## Requirement
Whenever a line below includes the word "align", copy that line.

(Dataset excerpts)
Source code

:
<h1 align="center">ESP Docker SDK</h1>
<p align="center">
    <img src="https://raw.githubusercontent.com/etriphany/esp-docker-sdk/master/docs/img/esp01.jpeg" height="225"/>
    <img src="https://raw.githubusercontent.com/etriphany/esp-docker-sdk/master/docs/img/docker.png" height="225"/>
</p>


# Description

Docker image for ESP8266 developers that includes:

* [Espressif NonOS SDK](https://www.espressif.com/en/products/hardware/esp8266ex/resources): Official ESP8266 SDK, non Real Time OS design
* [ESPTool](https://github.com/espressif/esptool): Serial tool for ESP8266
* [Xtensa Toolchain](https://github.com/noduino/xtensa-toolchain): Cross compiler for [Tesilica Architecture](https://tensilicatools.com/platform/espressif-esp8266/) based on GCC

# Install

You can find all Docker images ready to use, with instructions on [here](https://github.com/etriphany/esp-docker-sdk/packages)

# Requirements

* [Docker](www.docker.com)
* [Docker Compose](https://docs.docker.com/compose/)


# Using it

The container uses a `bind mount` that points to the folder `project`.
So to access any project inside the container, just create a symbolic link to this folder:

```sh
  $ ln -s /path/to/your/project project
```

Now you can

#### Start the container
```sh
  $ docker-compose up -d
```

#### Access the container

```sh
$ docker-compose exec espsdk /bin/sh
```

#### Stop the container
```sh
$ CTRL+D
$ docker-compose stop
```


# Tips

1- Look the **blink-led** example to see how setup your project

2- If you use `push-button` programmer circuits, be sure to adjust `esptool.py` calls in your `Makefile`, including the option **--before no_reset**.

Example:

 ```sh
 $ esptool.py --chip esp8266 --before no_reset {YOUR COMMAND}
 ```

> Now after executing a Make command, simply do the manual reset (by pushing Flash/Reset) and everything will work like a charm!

## Answer to the problem
<h1 align="center">ESP Docker SDK</h1>
<p align="center">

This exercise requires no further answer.